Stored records
BEGIN

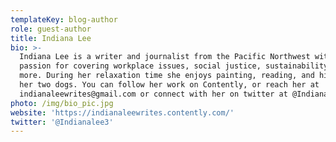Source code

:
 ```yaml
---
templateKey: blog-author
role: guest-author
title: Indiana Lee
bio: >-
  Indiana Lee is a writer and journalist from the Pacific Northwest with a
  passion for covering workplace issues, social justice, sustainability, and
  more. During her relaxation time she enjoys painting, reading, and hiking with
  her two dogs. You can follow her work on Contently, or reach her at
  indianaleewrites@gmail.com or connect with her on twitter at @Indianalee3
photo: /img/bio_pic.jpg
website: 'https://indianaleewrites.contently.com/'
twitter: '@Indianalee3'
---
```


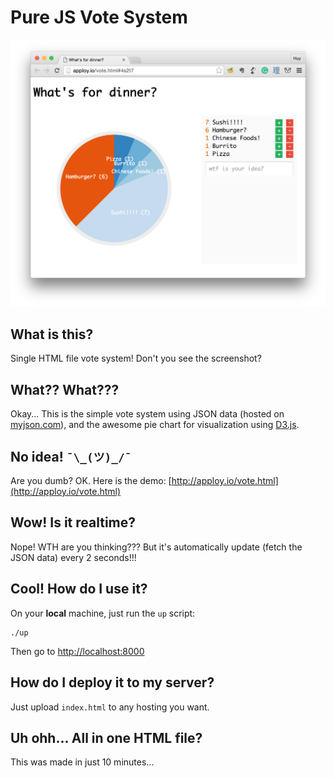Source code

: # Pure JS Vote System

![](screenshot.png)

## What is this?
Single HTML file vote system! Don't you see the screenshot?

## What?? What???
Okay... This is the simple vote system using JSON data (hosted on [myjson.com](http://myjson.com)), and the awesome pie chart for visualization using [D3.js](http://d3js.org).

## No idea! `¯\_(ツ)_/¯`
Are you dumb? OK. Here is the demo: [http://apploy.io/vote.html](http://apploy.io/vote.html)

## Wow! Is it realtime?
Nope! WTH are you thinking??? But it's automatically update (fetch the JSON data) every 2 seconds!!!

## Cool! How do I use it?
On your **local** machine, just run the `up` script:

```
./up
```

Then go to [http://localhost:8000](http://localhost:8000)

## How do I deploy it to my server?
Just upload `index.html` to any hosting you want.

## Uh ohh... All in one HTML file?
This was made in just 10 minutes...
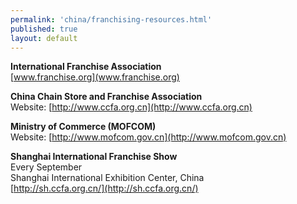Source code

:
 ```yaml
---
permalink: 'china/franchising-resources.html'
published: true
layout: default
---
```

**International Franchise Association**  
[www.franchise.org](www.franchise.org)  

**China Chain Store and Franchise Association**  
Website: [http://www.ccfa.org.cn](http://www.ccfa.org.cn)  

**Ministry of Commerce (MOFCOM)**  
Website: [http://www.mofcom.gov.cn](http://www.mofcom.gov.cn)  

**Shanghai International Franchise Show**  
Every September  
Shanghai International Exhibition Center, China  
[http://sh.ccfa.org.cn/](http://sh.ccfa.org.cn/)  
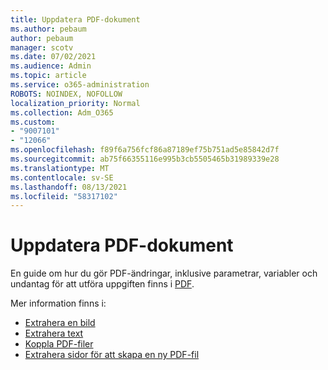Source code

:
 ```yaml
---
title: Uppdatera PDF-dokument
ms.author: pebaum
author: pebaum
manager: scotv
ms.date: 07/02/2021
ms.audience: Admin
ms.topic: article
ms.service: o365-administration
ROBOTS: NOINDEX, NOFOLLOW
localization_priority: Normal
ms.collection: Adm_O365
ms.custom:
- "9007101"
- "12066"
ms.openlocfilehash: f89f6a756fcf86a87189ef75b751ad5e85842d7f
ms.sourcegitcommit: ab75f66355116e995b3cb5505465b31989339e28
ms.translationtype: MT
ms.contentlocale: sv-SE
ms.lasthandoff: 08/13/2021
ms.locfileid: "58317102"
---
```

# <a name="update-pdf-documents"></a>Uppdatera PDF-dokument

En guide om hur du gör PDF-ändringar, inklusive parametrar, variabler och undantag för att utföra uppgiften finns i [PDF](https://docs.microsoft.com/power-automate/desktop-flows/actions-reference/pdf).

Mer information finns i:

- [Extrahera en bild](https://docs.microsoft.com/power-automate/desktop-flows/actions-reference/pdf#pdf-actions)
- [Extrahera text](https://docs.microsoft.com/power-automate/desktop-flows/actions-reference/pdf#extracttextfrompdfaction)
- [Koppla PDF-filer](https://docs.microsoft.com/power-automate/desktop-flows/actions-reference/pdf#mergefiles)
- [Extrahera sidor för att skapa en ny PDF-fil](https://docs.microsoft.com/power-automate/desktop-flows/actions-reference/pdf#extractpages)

END
BEGIN

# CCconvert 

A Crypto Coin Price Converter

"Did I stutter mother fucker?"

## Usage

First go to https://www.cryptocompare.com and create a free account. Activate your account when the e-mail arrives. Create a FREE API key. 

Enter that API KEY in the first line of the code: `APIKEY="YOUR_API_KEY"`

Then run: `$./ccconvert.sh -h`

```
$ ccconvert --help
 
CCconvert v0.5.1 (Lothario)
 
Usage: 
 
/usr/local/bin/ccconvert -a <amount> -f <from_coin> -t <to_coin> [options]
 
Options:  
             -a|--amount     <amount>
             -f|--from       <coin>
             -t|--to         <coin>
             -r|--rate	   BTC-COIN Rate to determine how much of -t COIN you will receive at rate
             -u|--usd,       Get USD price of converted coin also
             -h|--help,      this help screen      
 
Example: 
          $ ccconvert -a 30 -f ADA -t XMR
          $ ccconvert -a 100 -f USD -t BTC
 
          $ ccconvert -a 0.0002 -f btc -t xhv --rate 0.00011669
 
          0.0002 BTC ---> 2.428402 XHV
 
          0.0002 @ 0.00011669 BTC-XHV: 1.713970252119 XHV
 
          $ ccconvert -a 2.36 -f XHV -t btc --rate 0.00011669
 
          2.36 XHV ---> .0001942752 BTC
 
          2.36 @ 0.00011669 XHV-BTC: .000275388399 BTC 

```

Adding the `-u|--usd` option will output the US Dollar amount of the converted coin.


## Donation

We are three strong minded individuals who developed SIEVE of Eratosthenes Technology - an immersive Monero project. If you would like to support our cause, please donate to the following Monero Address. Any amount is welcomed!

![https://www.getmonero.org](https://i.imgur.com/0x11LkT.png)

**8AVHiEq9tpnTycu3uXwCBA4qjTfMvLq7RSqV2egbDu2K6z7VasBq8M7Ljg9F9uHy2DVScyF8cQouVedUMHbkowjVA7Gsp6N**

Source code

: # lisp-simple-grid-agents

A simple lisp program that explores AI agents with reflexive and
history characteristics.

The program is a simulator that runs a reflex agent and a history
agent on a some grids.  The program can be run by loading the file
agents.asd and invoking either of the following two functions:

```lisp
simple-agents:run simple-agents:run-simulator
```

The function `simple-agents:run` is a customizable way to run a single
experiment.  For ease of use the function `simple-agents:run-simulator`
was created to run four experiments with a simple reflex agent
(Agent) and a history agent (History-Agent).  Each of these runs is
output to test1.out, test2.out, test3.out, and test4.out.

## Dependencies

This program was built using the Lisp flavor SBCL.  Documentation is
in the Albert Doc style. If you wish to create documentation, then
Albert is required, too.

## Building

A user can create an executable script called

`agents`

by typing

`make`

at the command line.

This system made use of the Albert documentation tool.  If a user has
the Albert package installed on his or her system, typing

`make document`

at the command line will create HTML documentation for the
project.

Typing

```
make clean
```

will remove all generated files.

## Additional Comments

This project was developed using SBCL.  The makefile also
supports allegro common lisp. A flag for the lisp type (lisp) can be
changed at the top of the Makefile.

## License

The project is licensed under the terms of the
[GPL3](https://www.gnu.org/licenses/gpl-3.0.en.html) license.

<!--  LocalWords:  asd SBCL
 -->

END

=== Try it ===
Find "Nope! WTH are" in the entries above and copy that whole line exactly, then each line after it through the line that contains "hosting you want.".

=== Final answer ===
Nope! WTH are you thinking??? But it's automatically update (fetch the JSON data) every 2 seconds!!!

## Cool! How do I use it?
On your **local** machine, just run the `up` script:

```
./up
```

Then go to [http://localhost:8000](http://localhost:8000)

## How do I deploy it to my server?
Just upload `index.html` to any hosting you want.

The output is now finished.